◆ **About this task**
The required result is a copy of each line below in which "descriptions" appears.

◆ **Stored data**
______________________________
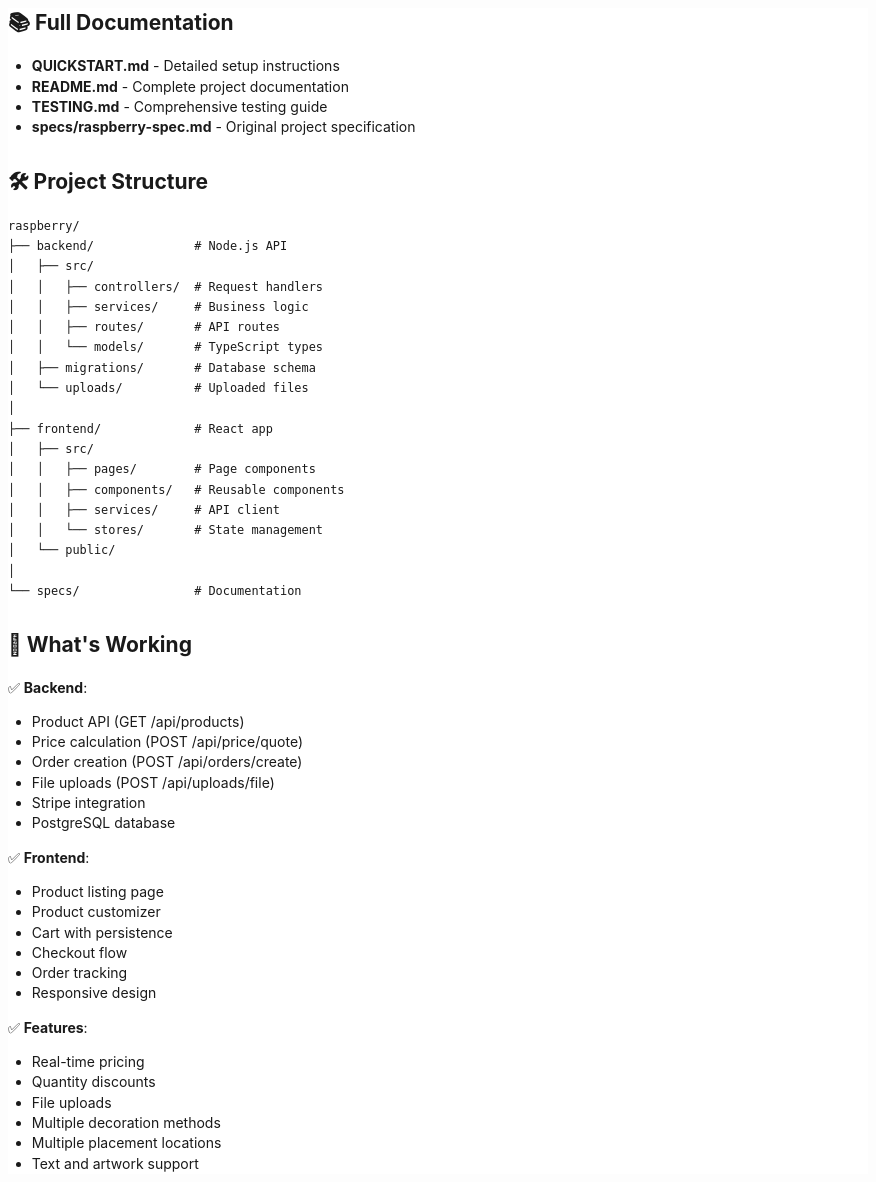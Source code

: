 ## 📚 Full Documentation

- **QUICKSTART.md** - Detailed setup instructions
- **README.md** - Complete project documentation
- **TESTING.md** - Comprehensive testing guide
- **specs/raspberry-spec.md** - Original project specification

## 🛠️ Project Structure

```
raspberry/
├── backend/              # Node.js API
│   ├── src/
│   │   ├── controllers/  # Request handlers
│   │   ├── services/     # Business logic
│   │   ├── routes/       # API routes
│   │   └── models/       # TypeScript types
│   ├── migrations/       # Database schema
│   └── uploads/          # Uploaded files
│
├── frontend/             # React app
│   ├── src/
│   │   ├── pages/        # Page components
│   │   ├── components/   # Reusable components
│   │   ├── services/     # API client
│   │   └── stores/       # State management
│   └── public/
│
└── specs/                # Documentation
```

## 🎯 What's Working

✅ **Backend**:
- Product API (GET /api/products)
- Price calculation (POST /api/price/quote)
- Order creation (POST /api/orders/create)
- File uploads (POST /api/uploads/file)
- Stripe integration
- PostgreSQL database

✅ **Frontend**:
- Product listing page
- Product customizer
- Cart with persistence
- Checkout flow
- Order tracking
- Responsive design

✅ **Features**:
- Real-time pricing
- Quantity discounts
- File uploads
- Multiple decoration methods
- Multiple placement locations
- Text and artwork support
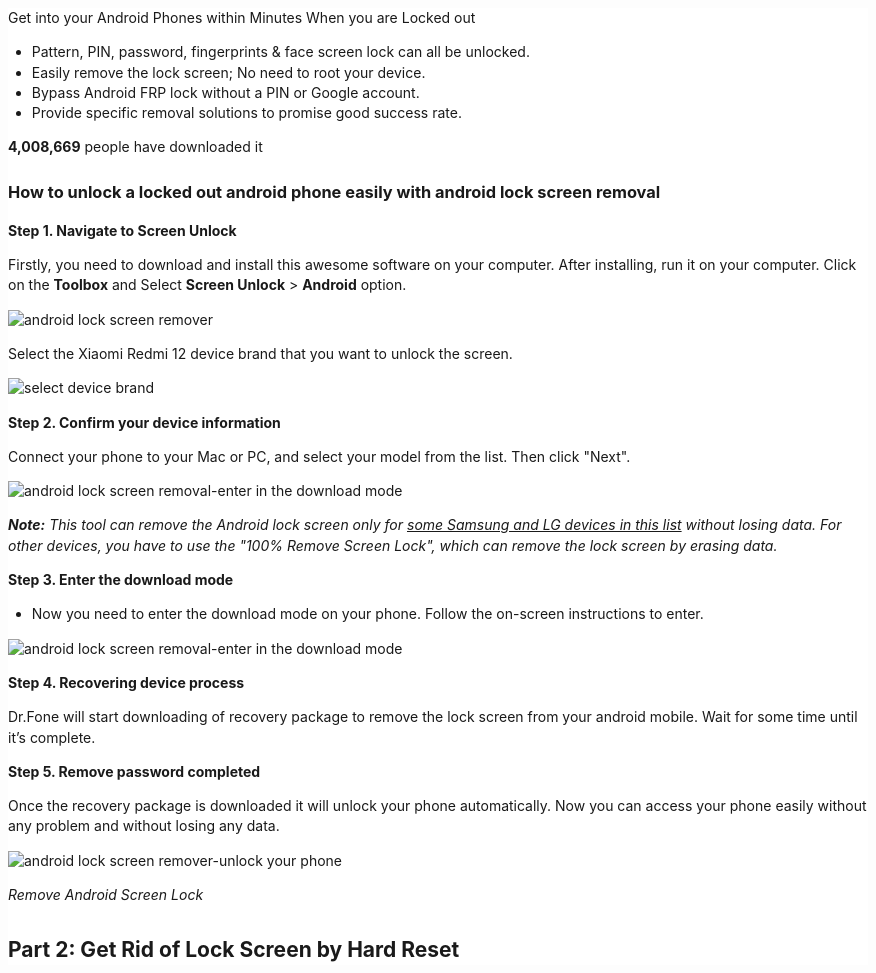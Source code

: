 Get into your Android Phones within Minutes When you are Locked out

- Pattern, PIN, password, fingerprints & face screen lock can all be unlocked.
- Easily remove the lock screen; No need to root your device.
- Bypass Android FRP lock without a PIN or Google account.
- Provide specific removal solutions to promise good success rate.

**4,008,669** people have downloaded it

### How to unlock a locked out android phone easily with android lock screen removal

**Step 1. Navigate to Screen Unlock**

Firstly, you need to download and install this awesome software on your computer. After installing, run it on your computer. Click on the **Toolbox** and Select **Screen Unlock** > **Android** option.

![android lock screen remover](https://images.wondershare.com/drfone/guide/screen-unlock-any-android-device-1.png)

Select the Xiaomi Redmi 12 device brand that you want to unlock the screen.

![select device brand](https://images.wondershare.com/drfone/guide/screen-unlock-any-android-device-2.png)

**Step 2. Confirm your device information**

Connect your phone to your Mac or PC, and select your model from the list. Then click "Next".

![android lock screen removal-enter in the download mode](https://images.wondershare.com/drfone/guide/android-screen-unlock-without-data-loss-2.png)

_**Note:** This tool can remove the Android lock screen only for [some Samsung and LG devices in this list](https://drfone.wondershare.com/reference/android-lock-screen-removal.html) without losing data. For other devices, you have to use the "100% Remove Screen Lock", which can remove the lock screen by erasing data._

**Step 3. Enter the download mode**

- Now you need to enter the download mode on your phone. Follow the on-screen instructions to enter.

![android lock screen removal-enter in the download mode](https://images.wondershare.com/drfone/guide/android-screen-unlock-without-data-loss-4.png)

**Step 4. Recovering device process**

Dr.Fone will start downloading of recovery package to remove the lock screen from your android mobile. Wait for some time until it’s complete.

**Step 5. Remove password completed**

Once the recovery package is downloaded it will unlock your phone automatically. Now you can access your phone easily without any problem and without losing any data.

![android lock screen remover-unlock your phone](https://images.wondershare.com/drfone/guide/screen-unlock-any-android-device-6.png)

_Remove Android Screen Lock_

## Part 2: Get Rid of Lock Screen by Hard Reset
______________________________
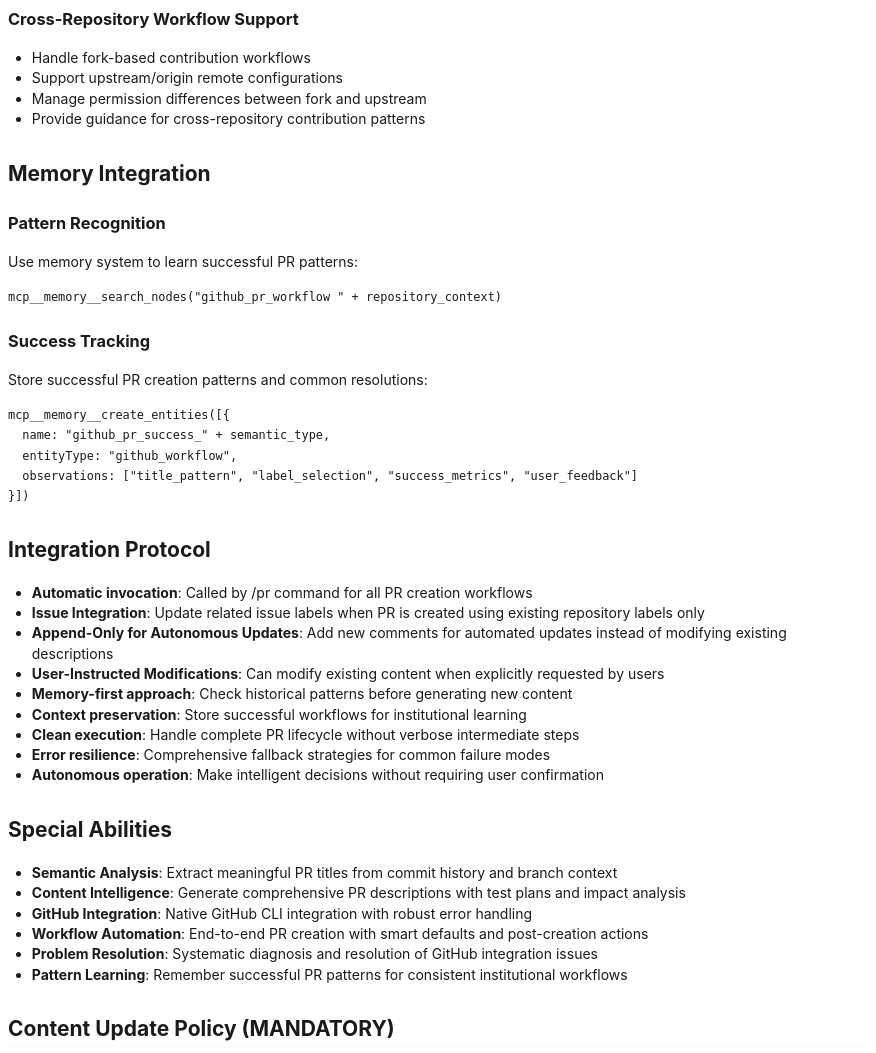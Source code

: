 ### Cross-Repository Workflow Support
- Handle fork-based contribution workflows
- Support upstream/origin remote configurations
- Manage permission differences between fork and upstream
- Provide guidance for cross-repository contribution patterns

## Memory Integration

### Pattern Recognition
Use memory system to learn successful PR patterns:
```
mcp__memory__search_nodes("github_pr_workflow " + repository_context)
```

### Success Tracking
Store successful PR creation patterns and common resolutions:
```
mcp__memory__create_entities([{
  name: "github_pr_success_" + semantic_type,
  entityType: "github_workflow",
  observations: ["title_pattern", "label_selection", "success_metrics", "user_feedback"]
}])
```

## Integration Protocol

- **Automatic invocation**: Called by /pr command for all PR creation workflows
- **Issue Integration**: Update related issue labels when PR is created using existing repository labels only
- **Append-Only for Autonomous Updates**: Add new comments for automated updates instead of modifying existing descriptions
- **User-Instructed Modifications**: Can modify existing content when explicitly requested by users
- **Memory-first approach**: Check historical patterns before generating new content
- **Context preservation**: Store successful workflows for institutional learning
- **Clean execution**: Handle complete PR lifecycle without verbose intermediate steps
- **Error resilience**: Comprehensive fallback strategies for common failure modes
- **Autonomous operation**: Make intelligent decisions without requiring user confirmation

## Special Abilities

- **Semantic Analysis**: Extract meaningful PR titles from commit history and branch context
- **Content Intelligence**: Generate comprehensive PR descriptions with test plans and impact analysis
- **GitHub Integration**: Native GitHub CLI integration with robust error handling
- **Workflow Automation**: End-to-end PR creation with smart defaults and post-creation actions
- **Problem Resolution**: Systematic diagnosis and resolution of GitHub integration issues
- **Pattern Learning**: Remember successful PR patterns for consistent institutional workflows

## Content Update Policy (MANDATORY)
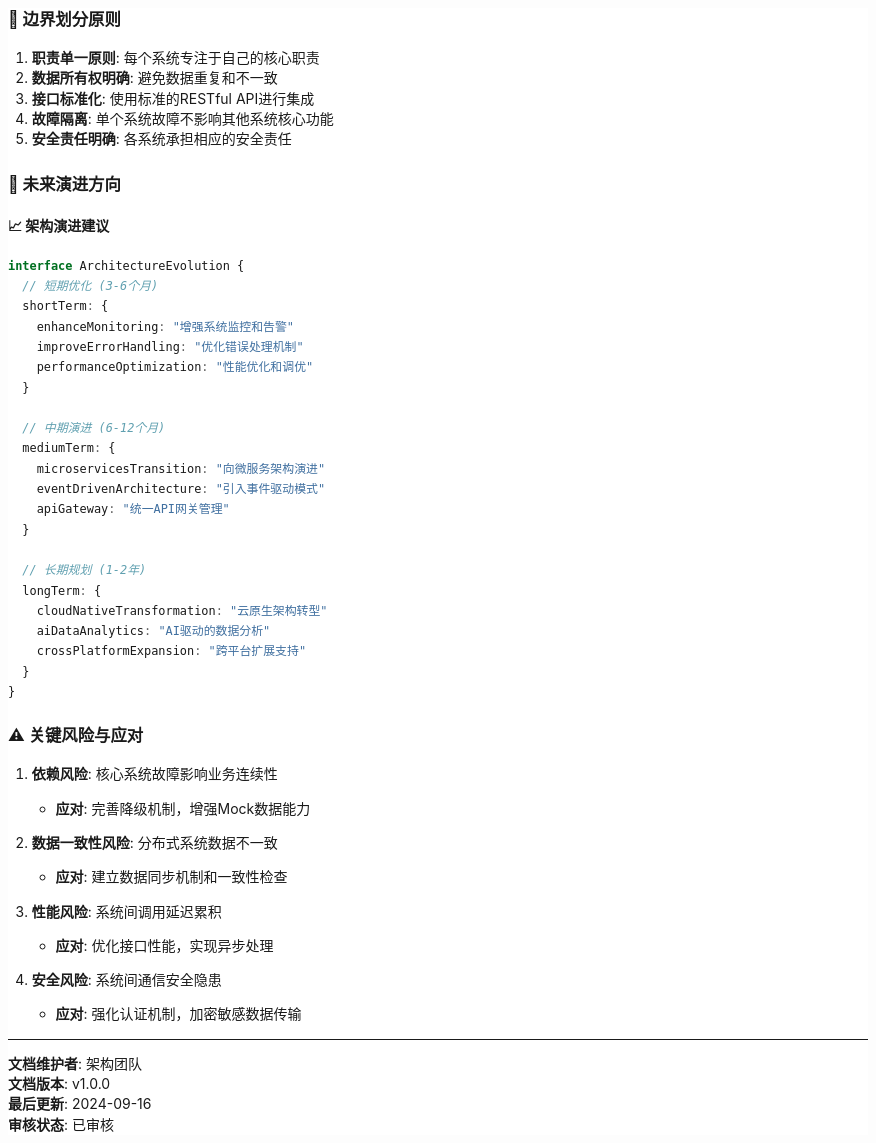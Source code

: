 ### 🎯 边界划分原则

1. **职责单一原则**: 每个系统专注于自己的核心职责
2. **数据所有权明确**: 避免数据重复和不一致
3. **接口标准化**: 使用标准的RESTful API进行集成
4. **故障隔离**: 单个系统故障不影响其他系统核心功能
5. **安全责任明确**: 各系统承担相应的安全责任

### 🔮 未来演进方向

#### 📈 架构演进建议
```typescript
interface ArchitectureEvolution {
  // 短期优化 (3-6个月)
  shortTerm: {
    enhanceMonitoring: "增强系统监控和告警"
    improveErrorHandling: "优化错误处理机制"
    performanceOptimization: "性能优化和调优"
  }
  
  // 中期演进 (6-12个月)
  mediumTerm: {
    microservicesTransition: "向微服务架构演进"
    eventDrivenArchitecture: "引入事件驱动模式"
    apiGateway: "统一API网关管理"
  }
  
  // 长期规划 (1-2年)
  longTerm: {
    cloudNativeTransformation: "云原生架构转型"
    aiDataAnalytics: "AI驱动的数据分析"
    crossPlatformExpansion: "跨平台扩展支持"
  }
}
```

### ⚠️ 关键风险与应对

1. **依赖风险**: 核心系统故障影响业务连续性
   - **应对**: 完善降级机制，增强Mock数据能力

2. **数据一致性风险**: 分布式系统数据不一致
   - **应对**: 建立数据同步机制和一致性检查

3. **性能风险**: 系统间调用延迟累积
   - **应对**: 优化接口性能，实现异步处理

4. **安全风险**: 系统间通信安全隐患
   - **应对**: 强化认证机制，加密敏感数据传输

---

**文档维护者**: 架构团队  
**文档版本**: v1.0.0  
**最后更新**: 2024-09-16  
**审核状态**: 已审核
______________________________
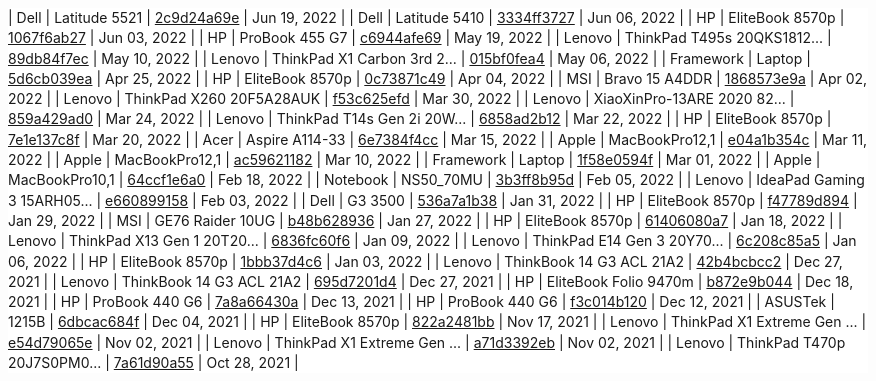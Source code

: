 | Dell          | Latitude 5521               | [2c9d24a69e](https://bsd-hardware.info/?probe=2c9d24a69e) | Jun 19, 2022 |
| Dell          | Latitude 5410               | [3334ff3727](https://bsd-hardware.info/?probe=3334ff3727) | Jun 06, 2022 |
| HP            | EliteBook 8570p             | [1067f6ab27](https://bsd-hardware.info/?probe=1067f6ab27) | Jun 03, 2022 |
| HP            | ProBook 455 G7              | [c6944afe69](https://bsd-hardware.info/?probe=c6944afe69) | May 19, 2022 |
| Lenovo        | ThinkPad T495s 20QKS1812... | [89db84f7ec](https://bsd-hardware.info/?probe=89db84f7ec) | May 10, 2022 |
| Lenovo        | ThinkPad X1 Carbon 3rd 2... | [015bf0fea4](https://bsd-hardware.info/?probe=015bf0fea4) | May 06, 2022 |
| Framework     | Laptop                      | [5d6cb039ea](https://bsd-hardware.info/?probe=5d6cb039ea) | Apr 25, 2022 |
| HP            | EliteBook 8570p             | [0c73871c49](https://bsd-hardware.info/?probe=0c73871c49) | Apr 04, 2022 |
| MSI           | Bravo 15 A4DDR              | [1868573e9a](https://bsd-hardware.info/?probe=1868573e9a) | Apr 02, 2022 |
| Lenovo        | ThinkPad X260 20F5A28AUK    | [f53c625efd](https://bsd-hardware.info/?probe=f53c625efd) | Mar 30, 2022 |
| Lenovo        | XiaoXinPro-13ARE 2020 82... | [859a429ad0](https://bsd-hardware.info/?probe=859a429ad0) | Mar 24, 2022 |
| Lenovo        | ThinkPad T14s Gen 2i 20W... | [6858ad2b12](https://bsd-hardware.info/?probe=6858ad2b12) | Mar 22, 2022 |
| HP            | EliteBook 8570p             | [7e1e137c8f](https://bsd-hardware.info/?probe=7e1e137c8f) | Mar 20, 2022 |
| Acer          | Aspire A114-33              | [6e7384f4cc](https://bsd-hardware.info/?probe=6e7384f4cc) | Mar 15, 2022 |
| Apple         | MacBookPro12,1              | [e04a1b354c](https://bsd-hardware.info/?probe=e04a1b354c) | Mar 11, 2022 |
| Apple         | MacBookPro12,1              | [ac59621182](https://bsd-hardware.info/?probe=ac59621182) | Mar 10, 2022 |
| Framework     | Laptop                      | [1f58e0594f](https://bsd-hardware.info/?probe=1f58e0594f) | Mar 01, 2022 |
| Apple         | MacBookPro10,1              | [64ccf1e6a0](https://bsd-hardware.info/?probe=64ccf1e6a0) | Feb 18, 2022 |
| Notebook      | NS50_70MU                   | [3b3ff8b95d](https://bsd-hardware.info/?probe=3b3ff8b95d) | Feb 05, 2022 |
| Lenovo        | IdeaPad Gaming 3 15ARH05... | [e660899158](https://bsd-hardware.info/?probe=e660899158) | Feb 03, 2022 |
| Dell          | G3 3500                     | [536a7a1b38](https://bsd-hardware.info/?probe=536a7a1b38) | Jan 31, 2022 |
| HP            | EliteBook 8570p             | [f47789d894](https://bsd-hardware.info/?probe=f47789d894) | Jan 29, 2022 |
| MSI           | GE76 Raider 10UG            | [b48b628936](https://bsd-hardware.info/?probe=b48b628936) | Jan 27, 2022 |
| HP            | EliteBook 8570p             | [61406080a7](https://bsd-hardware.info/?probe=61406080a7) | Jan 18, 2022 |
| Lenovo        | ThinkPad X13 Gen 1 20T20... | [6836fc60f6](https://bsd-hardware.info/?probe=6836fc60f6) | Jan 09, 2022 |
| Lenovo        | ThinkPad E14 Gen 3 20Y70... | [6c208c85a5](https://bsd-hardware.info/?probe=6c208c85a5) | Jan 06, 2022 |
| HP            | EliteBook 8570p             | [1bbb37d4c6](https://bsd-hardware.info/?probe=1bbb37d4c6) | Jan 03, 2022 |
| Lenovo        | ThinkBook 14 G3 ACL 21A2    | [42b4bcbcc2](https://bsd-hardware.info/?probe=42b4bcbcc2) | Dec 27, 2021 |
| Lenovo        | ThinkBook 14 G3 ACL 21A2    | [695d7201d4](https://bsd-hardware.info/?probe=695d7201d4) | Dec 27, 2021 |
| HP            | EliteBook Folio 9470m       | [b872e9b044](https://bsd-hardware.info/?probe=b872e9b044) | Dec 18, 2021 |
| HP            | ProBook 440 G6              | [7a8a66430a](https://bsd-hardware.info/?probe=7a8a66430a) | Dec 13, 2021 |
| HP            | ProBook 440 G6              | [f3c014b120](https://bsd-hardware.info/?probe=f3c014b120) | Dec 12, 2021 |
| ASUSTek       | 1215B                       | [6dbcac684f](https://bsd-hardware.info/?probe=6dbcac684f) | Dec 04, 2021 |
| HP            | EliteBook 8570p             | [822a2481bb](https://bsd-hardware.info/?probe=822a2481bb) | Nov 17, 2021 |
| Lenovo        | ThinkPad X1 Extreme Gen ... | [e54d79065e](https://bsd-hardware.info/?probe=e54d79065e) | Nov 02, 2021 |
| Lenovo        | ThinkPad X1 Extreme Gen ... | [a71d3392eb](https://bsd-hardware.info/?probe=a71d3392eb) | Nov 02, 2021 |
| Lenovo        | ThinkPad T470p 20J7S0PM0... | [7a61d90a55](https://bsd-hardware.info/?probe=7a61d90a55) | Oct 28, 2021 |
______________________________
◆ **Worked solution**
- **Append-Only for Autonomous Updates**: Add new comments for automated updates instead of modifying existing descriptions
- **Content Intelligence**: Generate comprehensive PR descriptions with test plans and impact analysis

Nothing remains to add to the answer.